My goal for 2013 was to stay positive. 9 days in and I'm failing. Miserably. I've been drowning in my grief since Avery's 7 month birthday on the 6th.
I've learned grief is like a rip current. One moment you think you're ok, your swimming, enjoying the sea, letting your guard down, going with the flow of the waves and then it catches you. It pulls you under and rapidly drags you out to sea.
I made it through December better than expected. My goal was to be strong. I wanted to be stronger than my grief. I wanted to fight it with all my might, push forward and feel like I was living life. Well, so far that's been an epic fail. I'm drowning and the harder I fight it, the further I'm pulled out.
They say if you get caught in a rip current you aren't supposed to fight it. They say, fighting the current will wear you out and you won't survive. Maybe I should apply the same thought process to my grief. It seems the more I fight it, the more it engulfs me and my entire being. The more I fight it, the weaker I am.
They say instead of fighting the rip current, you should swim parallel to the shore. This keeps you from being pulled out further to sea. Then, once the current releases you, you can slowly swim to shore.
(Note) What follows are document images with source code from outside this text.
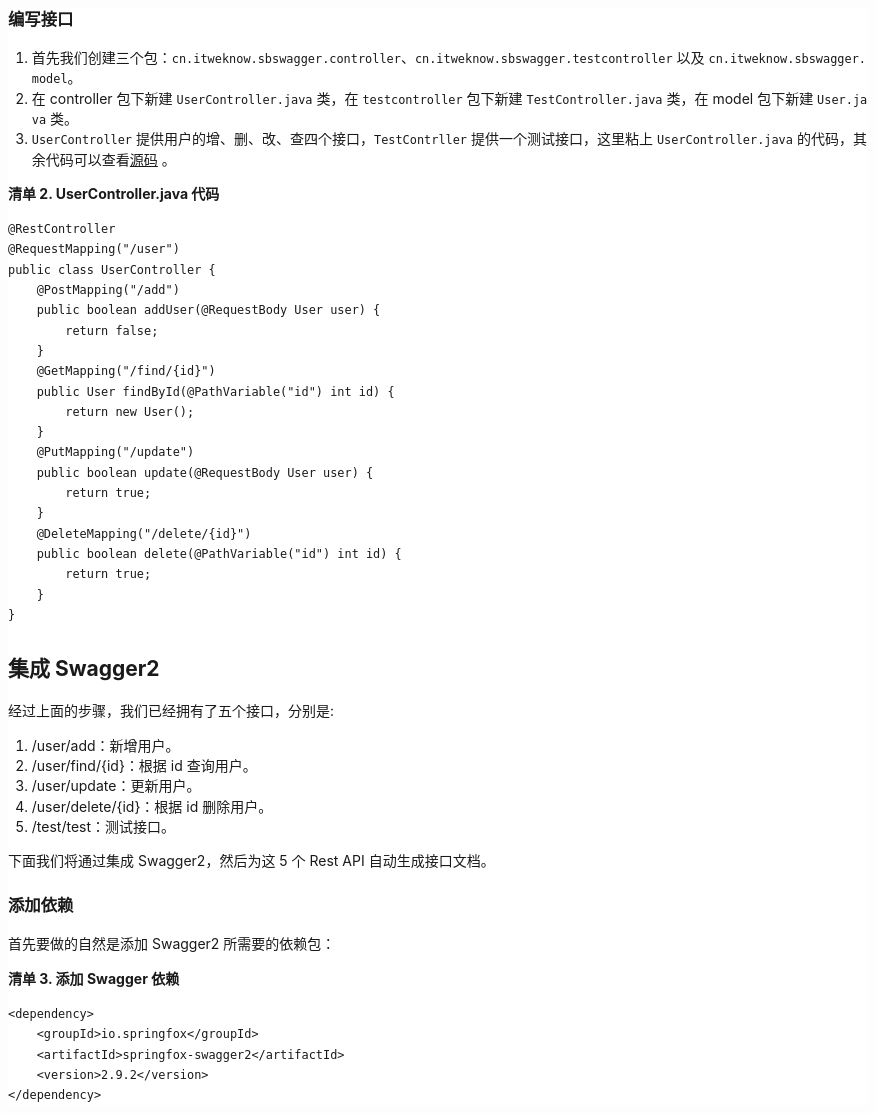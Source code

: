 ### 编写接口

1.  首先我们创建三个包：`cn.itweknow.sbswagger.controller`、`cn.itweknow.sbswagger.testcontroller` 以及 `cn.itweknow.sbswagger.model`。
2.  在 controller 包下新建 `UserController.java` 类，在 `testcontroller` 包下新建 `TestController.java` 类，在 model 包下新建 `User.java` 类。
3.  `UserController` 提供用户的增、删、改、查四个接口，`TestContrller` 提供一个测试接口，这里粘上 `UserController.java` 的代码，其余代码可以查看[源码](https://github.com/ganchaoyang/spring-tutorial/tree/master/sb-swagger) 。

**清单 2\. UserController.java 代码**

```
@RestController
@RequestMapping("/user")
public class UserController {
    @PostMapping("/add")
    public boolean addUser(@RequestBody User user) {
        return false;
    }
    @GetMapping("/find/{id}")
    public User findById(@PathVariable("id") int id) {
        return new User();
    }
    @PutMapping("/update")
    public boolean update(@RequestBody User user) {
        return true;
    }
    @DeleteMapping("/delete/{id}")
    public boolean delete(@PathVariable("id") int id) {
        return true;
    }
} 
```

## 集成 Swagger2

经过上面的步骤，我们已经拥有了五个接口，分别是:

1.  /user/add：新增用户。
2.  /user/find/{id}：根据 id 查询用户。
3.  /user/update：更新用户。
4.  /user/delete/{id}：根据 id 删除用户。
5.  /test/test：测试接口。

下面我们将通过集成 Swagger2，然后为这 5 个 Rest API 自动生成接口文档。

### 添加依赖

首先要做的自然是添加 Swagger2 所需要的依赖包：

**清单 3\. 添加 Swagger 依赖**

```
<dependency>
    <groupId>io.springfox</groupId>
    <artifactId>springfox-swagger2</artifactId>
    <version>2.9.2</version>
</dependency> 
```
Maybe instead of fighting to stay positive and fighting the strong emotions I've had this week, I should embrace my grief more. Roll with it until this tide passes and it slowly releases its iron clad grip and then I can slowly bring myself back, slowly.
Maybe I've been looking at it all wrong. I've been forcing myself to try to feel better, trying to function more, trying to go back to the 'old me.' I've said I'd never be the old me before, so why do I think I should be back to functioning like I use to already? Maybe I need to cut myself some slack. The more I fight it and force it, the worse off I am.
This journey is exhausting. The rip current of grief has been dragging me further out to the grief sea. And I've been trying my darnedest to fight it, to swim back to shore. I don't see a lifeguard jumping in to save me. I think I need to take their advice though, I need to start swimming parallel to shore, taking it one stroke at a time, until it subsides and I have the strength to swim back to shore. The thing about rip currents I have to remember is, they don't just happen one time, they can strike at any moment. I need to remember that even if I get back to or close to shore, I will be taken out to sea again and again. This is the journey I am on and while the shore may get closer, I will never get out of this water.